Today is Deepavali (or Diwali to most). And if this was Malaysia, there would be a frenzy of preparations. We would clean our home and make a gazillion varieties of cookies, snacks, and dishes made from memory, not recipes, that we serve our guests during the open house, where friends of all races and family gather to celebrate the Hindu Festival of Lights. Except this isn’t Malaysia.
Here in America, we don’t see any signs of the celebration unless we travel into the heart of Little India, on the little strip of Devon Avenue in Chicago. Granted, it’s only a ten-minute drive from our place but we’re still out of its festive range. My girls will be oblivious to the event while my family half a world away feasts on dishes I’ve not had in years. It will be a raucous affair. And we will miss all of it.
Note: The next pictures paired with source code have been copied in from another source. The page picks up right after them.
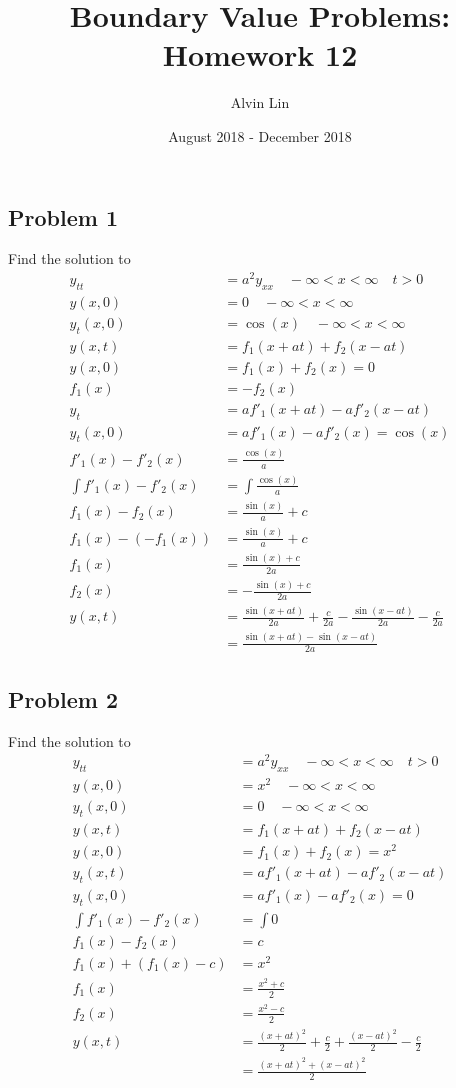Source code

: \documentclass{math}
\title{Boundary Value Problems: Homework 12}
\author{Alvin Lin}
\date{August 2018 - December 2018}
\begin{document}
\maketitle

\subsection*{Problem 1}
Find the solution to
\begin{align*}
  y_{tt} &= a^2y_{xx} \quad -\infty<x<\infty \quad t>0 \\
  y(x,0) &= 0 \quad -\infty<x<\infty \\
  y_t(x,0) &= \cos(x) \quad -\infty<x<\infty \\
  y(x,t) &= f_1(x+at)+f_2(x-at) \\
  y(x,0) &= f_1(x)+f_2(x) = 0 \\
  f_1(x) &= -f_2(x) \\
  y_t &= af'_1(x+at)-af'_2(x-at) \\
  y_t(x,0) &= af'_1(x)-af'_2(x) = \cos(x) \\
  f'_1(x)-f'_2(x) &= \frac{\cos(x)}{a} \\
  \int f'_1(x)-f'_2(x) &= \int\frac{\cos(x)}{a} \\
  f_1(x)-f_2(x) &= \frac{\sin(x)}{a}+c \\
  f_1(x)-(-f_1(x)) &= \frac{\sin(x)}{a}+c \\
  f_1(x) &= \frac{\sin(x)+c}{2a} \\
  f_2(x) &= -\frac{\sin(x)+c}{2a} \\
  y(x,t) &= \frac{\sin(x+at)}{2a}+\frac{c}{2a}-
    \frac{\sin(x-at)}{2a}-\frac{c}{2a} \\
  &= \frac{\sin(x+at)-\sin(x-at)}{2a}
\end{align*}

\subsection*{Problem 2}
Find the solution to
\begin{align*}
  y_{tt} &= a^2y_{xx} \quad -\infty<x<\infty \quad t>0 \\
  y(x,0) &= x^2 \quad -\infty<x<\infty \\
  y_t(x,0) &= 0 \quad -\infty<x<\infty \\
  y(x,t) &= f_1(x+at)+f_2(x-at) \\
  y(x,0) &= f_1(x)+f_2(x) = x^2 \\
  y_t(x,t) &= af'_1(x+at)-af'_2(x-at) \\
  y_t(x,0) &= af'_1(x)-af'_2(x) = 0 \\
  \int f'_1(x)-f'_2(x) &= \int0 \\
  f_1(x)-f_2(x) &= c \\
  f_1(x)+(f_1(x)-c) &= x^2 \\
  f_1(x) &= \frac{x^2+c}{2} \\
  f_2(x) &= \frac{x^2-c}{2} \\
  y(x,t) &= \frac{(x+at)^2}{2}+\frac{c}{2}+\frac{(x-at)^2}{2}-\frac{c}{2} \\
  &= \frac{(x+at)^2+(x-at)^2}{2}
\end{align*}
\end{document}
Instead, here in America, we will choose to perhaps make a small meal after work or just go to one of the restaurants on Devon Avenue and eat together as a family of five, not – jeez, I lost count - twenty? Thirty? Forty?! My mom will quietly have her modest feast with us as she usually does, although I know where her thoughts will travel because mine will be there too.
Here in America, it will be Halloween soon, and we’re surrounded by its reminders as we spot synthetic cobwebs and plastic gravesites on neighborhood yards. Headless bodies hang garishly from porches and obscene amounts of candy flood the aisles in grocery stores – all PSA on childhood obesity in moratorium. There’s money to be made!
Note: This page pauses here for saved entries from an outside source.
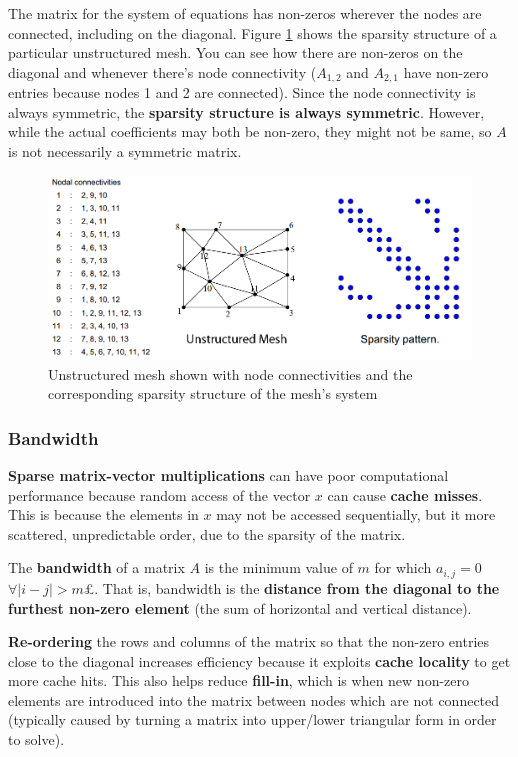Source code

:\documentclass{article}
\begin{document}
The matrix for the system of equations has non-zeros wherever the nodes are connected, including on the diagonal. Figure \ref{fig:unstructured-mesh-sparsity} shows the sparsity structure of a particular unstructured mesh. You can see how there are non-zeros on the diagonal and whenever there's node connectivity ($A_{1,2}$ and $A_{2,1}$ have non-zero entries because nodes 1 and 2 are connected). Since the node connectivity is always symmetric, the \textbf{sparsity structure is always symmetric}. However, while the actual coefficients may both be non-zero, they might not be same, so $A$ is not necessarily a symmetric matrix.
\begin{figure}
	\centering
	\includegraphics[scale=0.4]{figures/unstructurered-sparsity-structure.png}
	\caption{Unstructured mesh shown with node connectivities and the corresponding sparsity structure of the mesh's system}
	\label{fig:unstructured-mesh-sparsity}
\end{figure}

\subsubsection{Bandwidth}

\textbf{Sparse matrix-vector multiplications} can have poor computational performance because random access of the vector $x$ can cause \textbf{cache misses}. This is because the elements in $x$ may not be accessed sequentially, but it more scattered, unpredictable order, due to the sparsity of the matrix.

The \textbf{bandwidth} of a matrix $A$ is the minimum value of $m$ for which $a_{i,j} = 0$ $\forall |i - j| > m$£. That is, bandwidth is the \textbf{distance from the diagonal to the furthest non-zero element} (the sum of horizontal and vertical distance).

\textbf{Re-ordering} the rows and columns of the matrix so that the non-zero entries close to the diagonal increases efficiency because it exploits \textbf{cache locality} to get more cache hits. This also helps reduce \textbf{fill-in}, which is when new non-zero elements are introduced into the matrix between nodes which are not connected (typically caused by turning a matrix into upper/lower triangular form in order to solve).
\end{document}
Here in America, our older daughter learned to carve a pumpkin; her first Jack O’Lantern. And she is eager to parade around in her Halloween costume. One that matches her baby sister’s. (I couldn’t help it. I just had to before they can make their own decisions and defy mine.) She will go trick-or-treating, and she will boast about her massive candy haul. She will then give me a million reasons why she should finish her candy in one sitting. And I will come back with a million and one as to why she shouldn’t. There will be a hyper kid on a sugar rush, but eventually, she will succumb to the crash.
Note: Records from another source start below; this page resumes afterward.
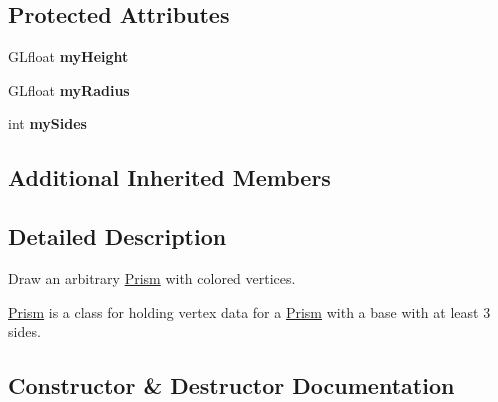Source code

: \subsection*{Protected Attributes}
\begin{DoxyCompactItemize}
\item 
\mbox{\label{classtsgl_1_1_prism_a09331661d18ef6d374b4bc5a7660a1c6}} 
G\+Lfloat {\bfseries my\+Height}
\item 
\mbox{\label{classtsgl_1_1_prism_af5cc843f733123fe64b464ba45249d62}} 
G\+Lfloat {\bfseries my\+Radius}
\item 
\mbox{\label{classtsgl_1_1_prism_aa2b47e0792014dcca133846050b077ba}} 
int {\bfseries my\+Sides}
\end{DoxyCompactItemize}
\subsection*{Additional Inherited Members}


\subsection{Detailed Description}
Draw an arbitrary \hyperlink{classtsgl_1_1_prism}{Prism} with colored vertices. 

\hyperlink{classtsgl_1_1_prism}{Prism} is a class for holding vertex data for a \hyperlink{classtsgl_1_1_prism}{Prism} with a base with at least 3 sides. 

\subsection{Constructor \& Destructor Documentation}
\mbox{\label{classtsgl_1_1_prism_a4e4b0cdd81d76d48f032a691df2d81c2}}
Here in America, I’ve not experienced any of this myself, but I imagine that’s what it will be. American TV has taught me that much. My daughters will not know the Deepavali celebrations I grew up with but they will have their own traditions, however alien they are to me.
Here in America, “Happy Diwali” is uttered in tiny little pockets throughout the country and “Happy Halloween” will resonate in almost every household. I chose to plant my roots and raise a family here, and so Halloween will now be part of our annual celebration. I will learn the tricks, and I will find the treats, if it means giving my girls the sense of belonging that I felt when I was growing up. Even if it’s not familiar to me. Even if it means leaving behind the celebration of my childhood. Assimilation has its price. But you know what they say, “when in Rome…”
Except we’re here, in America.
Have a safe and wonderful weekend, tricking or treating.
And for what it’s worth, Happy Deepavali to those of you who celebrate.